Gumuk sebagai lahan tegalan dimanfaatkan untuk penanaman tembakau,
ketela pohon, kacang, kedelai, hortikultura, sengon, glirisidae,
tanaman buah dan kopi. Lahan di sekitar gumuk umumnya dimanfaatkan
untuk penanaman tembakau.
Gumuk
juga memberikan manfaat bagi usaha peternakan. Pada daerah
gumuk banyak dijumpai masyarakat beternak itik yang memanfaatkan
aliran sungai yang bersumber pada gumuk, selain itu juga memanfaatkan
satwa alami yang ada pada ekosistem gumuk. Ekosistem gumuk
juga mempunyai fungsi sebagai penyimpan air. Mata air di sekitar
gumuk umumnya digunakan untuk kepentingan pertanian dan kebutuhan
rumah tangga.
Masyarakat
dengan tingkat ekonomi yang cukup dengan dukungan lahan pertanian
yang subur, ternyata memberikan nilai perlindungan yang lebih
baik terhadap keberadaan gumuk. Masyarakat sekitar gumuk merupakan
pihak yang paling berkompeten dengan keberadaan gumuk.
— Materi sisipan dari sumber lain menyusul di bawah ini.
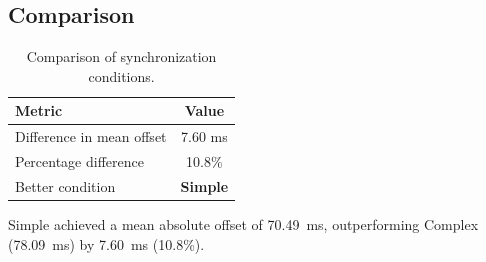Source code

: \subsection*{Comparison}

\begin{table}[h!]
\centering
\begin{tabular}{|l|c|}
\hline
Metric & Value \\
\hline
Difference in mean offset & 7.60 ms \\
Percentage difference & 10.8\% \\
Better condition & \textbf{Simple} \\
\hline
\end{tabular}
\caption{Comparison of synchronization conditions.}
\label{tab:sync_comparison}
\end{table}

Simple achieved a mean absolute offset of 70.49~ms, outperforming Complex (78.09~ms) by 7.60~ms (10.8\%).
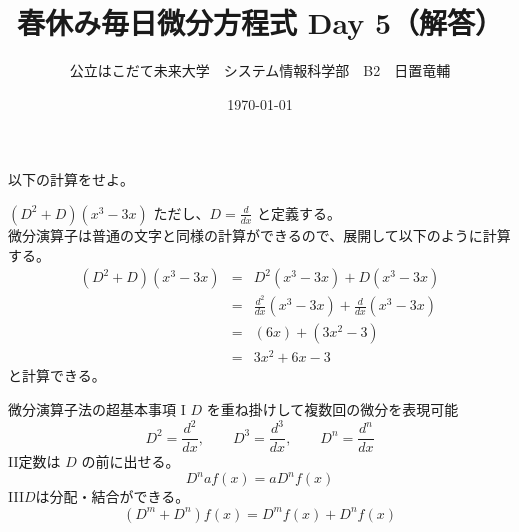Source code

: \documentclass[dvipdfmx,uplatex]{jsarticle}
\title{春休み毎日微分方程式 Day 5（解答）}
\author{公立はこだて未来大学　システム情報科学部　B2　日置竜輔}
\date{\today}
\begin{document}
\begin{spacing}{1.6}
\maketitle

以下の計算をせよ。
\begin{qparts}
    \qpart $ \displaystyle (D ^ 2 + D)(x ^ 3 - 3x) $ \quad ただし、$ \displaystyle D = \frac{d}{dx} $ と定義する。\\
    微分演算子は普通の文字と同様の計算ができるので、展開して以下のように計算する。 \\
    \begin{eqnarray*}
      (D ^ 2 + D)(x ^ 3 - 3x) & = & D ^ 2 (x ^ 3 - 3x) + D (x ^ 3 - 3x)\\
      & = & \frac{d^2}{dx}(x ^ 3 - 3x) + \frac{d}{dx}(x ^ 3 - 3x)\\
      & = & (6x) + (3x ^ 2 - 3)\\
      & = & 3x ^ 2  + 6x - 3
    \end{eqnarray*}
    と計算できる。\\
    \begin{itembox}{微分演算子法の超基本事項}
      {\rm I} \quad $ D $ を重ね掛けして複数回の微分を表現可能 \\
      \begin{equation*}
        D^2 = \frac{d^2}{dx},\qquad D^3 = \frac{d ^ 3}{dx}, \qquad D ^ n = \frac{d^n}{dx}
      \end{equation*}
      {\rm II}\quad 定数は $ D $ の前に出せる。\\
      \begin{equation*}
        D^naf(x) = aD^nf(x)
      \end{equation*}
      {\rm III}\quad $ D $は分配・結合ができる。\\
      \begin{equation*}
        (D ^ m + D ^ n)f(x) = D^mf(x) + D^nf(x)
      \end{equation*}
    \end{itembox}
\end{qparts}
\end{spacing}
\end{document}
Mereka
adalah pihak yang mendapatkan manfaat dan juga mendapatkan
ancaman jika gumuk mengalami penurunan fungsi akibat kerusakan.
1.1.2
Eksploitasi galian golongan C
Meskipun
eksploitasi batu piring sudah dilakukan sejak puluhan tahun
yang lalu, namun perkembangan yang pesat dimulai sekitar tahun
1990, karena permintaan pasar terhadap batu piring cukup besar.
Dengan demikian eksploitasi ini memberikan dampak yang luas
terhadap perekonomian Indonesia, khususnya di Kabupaten Jember.
Dari segi pendapatan ada beberapa hal yang bisa diamati yaitu
perolehan devisa dari eksportir, perolehan keuntungan bagi
pengusaha, perolehan pendapatan bagi tenaga kerja dan perolehan
pajak bagi pemerintah.
Hak eksploitasi
gumuk dimiliki oleh perorangan dan pengusaha berbadan hukum.
Mereka umumnya berkedudukan sebagai penyewa, pengelola atau
pemilik. Hak ini bisa diperjual belikan, disewakan dan digadaikan.
Satu gumuk bisa juga dikuasai oleh beberapa pemilik hak yang
batas-batasnya ditentukan dengan kesepakatan bersama. Tenaga
pelaku eksploitasi adalah pengusaha/penambang, buruh tambang,
buruh angkut dan sopir angkutan. Setelah dieksploitasi, batu
diproses menjadi bentuk jadi. Lokasi proses umumnya di Kalisat
atau Arjasa.
Hasil
eksploitasi batuan gumuk umumnya diekspor ke tiga negara utama
yaitu Jepang, Taiwan dan Hongkong. Secara keseluruhan kapasitas
ekspor mencapai 60 ton/minggu. Selain diekspor penjualan batu
piring dijual untuk pasaran lokal Jawa Timur (Jember, Besuki,
Parusuan sampai Surabaya) dan Bali.
Pengaturan
hukum penggalian di Kabupaten Jember sebenarnya sudah tertuang
pada Keputusan Gubernur KDH I Jatim no 643 tahun 1990. Dalam
keputusan tersebut tertuang pengaturan perijinan, pengawasan
dan penerapan sangsi. Perijinan penambangan dituangkan dengan
menggunakan Surat Ijin Penambangan Daerah (SIPD) yang hak
pengeluarannya ada pada Kepala Dinas Pertambangan Daerah.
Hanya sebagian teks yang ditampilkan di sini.